_Records for this exercise:_

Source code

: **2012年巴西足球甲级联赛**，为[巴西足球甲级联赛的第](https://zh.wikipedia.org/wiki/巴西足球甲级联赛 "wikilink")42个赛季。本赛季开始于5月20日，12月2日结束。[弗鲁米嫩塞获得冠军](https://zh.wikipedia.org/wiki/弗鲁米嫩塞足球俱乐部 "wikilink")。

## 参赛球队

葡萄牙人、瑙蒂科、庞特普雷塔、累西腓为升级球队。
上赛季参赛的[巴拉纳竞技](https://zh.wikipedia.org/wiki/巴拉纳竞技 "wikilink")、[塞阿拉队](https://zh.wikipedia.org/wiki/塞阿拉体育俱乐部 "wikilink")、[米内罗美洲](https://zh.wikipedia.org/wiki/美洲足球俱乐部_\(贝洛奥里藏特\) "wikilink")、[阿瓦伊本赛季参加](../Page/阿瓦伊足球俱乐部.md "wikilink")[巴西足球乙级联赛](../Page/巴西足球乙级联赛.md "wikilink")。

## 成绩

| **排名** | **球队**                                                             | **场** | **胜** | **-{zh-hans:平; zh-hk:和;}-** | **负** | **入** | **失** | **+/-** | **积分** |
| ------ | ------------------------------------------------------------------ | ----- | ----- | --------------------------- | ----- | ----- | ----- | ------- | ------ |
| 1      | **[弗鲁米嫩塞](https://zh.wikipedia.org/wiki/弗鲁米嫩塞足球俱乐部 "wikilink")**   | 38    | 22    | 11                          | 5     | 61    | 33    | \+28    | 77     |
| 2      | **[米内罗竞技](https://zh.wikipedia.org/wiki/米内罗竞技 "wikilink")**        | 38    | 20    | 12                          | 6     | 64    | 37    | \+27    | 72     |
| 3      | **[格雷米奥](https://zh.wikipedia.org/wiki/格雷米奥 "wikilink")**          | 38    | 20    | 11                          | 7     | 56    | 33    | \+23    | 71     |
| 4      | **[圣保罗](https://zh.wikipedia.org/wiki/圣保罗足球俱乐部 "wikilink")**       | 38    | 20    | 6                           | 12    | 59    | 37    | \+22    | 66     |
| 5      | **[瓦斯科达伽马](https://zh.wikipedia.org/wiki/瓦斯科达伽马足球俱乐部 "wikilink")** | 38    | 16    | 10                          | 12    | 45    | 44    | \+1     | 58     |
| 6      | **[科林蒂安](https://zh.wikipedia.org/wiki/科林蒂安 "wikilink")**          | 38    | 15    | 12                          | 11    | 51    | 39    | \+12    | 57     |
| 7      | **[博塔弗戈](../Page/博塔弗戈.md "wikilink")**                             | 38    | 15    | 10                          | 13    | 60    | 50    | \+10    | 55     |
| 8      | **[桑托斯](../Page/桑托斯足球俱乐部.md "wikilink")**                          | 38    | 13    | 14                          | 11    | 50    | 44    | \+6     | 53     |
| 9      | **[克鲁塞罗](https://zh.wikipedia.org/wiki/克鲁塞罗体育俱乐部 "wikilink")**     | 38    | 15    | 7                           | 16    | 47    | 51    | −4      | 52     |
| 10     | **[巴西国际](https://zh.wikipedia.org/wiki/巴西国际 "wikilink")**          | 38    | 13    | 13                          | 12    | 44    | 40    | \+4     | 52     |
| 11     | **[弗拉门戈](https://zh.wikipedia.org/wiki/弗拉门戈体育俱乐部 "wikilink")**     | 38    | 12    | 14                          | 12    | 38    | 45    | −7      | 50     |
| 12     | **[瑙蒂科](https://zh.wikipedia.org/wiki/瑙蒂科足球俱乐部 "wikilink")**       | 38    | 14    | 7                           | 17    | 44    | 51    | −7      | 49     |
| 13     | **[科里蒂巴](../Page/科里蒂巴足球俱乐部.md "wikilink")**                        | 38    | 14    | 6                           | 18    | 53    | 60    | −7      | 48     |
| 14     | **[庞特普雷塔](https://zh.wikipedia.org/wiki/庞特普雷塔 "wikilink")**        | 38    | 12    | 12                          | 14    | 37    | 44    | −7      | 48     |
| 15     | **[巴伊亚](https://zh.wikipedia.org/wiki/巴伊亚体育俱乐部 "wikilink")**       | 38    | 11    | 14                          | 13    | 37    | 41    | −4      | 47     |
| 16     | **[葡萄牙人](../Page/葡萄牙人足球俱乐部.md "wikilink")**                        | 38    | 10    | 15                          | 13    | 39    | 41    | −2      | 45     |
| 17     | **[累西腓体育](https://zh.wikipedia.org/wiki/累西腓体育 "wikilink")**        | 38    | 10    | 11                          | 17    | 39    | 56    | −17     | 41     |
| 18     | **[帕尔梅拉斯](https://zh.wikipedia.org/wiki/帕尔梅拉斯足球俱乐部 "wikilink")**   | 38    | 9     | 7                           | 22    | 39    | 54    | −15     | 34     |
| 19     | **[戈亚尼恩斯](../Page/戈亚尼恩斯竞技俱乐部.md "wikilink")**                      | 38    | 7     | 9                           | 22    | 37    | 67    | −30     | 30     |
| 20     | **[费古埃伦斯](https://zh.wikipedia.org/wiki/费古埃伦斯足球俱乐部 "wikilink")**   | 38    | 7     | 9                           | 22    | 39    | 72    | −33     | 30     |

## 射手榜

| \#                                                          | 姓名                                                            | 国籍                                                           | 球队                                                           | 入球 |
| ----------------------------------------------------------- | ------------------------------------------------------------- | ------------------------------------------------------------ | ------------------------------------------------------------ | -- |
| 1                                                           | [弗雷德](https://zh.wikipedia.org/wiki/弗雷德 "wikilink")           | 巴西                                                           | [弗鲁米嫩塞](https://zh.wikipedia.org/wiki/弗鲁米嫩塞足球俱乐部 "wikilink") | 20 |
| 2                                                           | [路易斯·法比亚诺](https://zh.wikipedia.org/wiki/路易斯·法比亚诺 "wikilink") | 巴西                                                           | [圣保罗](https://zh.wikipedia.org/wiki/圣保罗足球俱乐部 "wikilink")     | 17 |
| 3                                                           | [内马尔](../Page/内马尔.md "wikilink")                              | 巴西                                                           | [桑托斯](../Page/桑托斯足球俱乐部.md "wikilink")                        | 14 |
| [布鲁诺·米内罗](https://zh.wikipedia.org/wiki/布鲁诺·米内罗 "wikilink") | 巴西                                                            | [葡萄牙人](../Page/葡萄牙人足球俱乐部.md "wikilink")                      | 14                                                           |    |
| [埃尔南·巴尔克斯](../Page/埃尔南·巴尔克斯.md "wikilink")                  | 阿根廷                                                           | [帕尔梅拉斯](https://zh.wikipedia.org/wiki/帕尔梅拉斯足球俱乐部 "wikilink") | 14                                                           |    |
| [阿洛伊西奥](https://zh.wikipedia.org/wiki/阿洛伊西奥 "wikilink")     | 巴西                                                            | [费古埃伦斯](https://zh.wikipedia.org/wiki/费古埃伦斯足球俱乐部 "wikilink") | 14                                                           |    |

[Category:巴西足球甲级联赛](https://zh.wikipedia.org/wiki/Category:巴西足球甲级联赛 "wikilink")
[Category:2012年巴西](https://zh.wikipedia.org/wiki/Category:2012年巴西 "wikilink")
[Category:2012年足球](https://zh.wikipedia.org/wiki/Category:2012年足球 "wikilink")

_What to work on:_
Beginning at the line containing "[Category:巴西足球", output exactly each line up to and including the last line of the material above.

_Exercise result:_
[Category:巴西足球甲级联赛](https://zh.wikipedia.org/wiki/Category:巴西足球甲级联赛 "wikilink")
[Category:2012年巴西](https://zh.wikipedia.org/wiki/Category:2012年巴西 "wikilink")
[Category:2012年足球](https://zh.wikipedia.org/wiki/Category:2012年足球 "wikilink")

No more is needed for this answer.